Question

A stone projected at an angle of 60° from the ground level strikes at an angle of 30° on the roof of a building of height 'h'. Then the speed of projection of the stone is:

• A. $\sqrt{2gh}$
• B. $\sqrt{6gh}$
• C. $\sqrt{3gh}$
• D. $\sqrt{gh}$

Answer 1

Answer: (C)

$\sqrt{3gh}$

Answer 2

Let the initial speed of projection be $v_0$ and the angle of projection be $\theta = 60^\circ$. The horizontal component of initial velocity is $v_{0x} = v_0 \cos 60^\circ = \frac{v_0}{2}$, and the vertical component is $v_{0y} = v_0 \sin 60^\circ = \frac{\sqrt{3}v_0}{2}$.

At height $h$, the horizontal component of velocity remains constant: $v_x = v_{0x} = \frac{v_0}{2}$. The vertical component of velocity at height $h$, $v_y$, can be found using $v_y^2 = v_{0y}^2 - 2gh$. $v_y^2 = \left(\frac{\sqrt{3}v_0}{2}\right)^2 - 2gh = \frac{3v_0^2}{4} - 2gh$.

The stone strikes the roof at an angle of $30^\circ$ with the horizontal.
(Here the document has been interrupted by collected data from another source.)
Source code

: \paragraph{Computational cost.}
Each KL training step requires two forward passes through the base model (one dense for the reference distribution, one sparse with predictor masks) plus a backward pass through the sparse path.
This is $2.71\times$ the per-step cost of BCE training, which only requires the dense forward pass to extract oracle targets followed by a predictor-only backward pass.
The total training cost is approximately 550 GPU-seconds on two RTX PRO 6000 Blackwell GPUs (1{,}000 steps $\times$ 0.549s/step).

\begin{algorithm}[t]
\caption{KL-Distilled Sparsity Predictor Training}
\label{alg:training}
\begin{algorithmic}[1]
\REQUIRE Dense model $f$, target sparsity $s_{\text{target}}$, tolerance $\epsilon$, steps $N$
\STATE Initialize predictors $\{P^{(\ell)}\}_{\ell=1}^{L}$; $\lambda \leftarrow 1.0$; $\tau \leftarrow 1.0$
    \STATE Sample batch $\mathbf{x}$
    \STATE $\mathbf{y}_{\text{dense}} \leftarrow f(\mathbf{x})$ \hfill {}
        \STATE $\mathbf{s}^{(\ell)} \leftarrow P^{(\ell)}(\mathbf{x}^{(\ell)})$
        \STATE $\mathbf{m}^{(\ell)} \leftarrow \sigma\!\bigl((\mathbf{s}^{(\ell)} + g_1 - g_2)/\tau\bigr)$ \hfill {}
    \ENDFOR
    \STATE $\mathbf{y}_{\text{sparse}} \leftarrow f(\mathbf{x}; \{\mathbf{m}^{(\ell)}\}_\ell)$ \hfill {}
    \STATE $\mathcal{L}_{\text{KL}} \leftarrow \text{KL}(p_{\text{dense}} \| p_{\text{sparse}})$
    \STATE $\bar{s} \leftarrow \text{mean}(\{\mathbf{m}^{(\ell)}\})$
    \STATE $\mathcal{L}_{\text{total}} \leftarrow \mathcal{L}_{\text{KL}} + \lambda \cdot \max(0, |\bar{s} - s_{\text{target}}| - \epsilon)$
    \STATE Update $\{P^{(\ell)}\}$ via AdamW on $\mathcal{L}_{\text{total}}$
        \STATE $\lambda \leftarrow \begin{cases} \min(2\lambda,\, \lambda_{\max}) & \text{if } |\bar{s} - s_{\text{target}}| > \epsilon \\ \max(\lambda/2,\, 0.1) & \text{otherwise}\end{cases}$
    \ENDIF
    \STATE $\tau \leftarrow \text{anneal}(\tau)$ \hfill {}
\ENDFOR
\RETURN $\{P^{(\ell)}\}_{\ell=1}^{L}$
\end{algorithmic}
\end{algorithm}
Therefore, $\tan(30^\circ) = \frac{v_y}{v_x}$. $v_y = v_x \tan(30^\circ) = \left(\frac{v_0}{2}\right) \left(\frac{1}{\sqrt{3}}\right) = \frac{v_0}{2\sqrt{3}}$.

Squaring $v_y$: $v_y^2 = \left(\frac{v_0}{2\sqrt{3}}\right)^2 = \frac{v_0^2}{12}$.

Equating the two expressions for $v_y^2$: $\frac{v_0^2}{12} = \frac{3v_0^2}{4} - 2gh$ $2gh = \frac{3v_0^2}{4} - \frac{v_0^2}{12} = \frac{9v_0^2 - v_0^2}{12} = \frac{8v_0^2}{12} = \frac{2v_0^2}{3}$.

Solving for $v_0^2$: $v_0^2 = \frac{3}{2} \times 2gh = 3gh$. Therefore, the speed of projection $v_0 = \sqrt{3gh}$.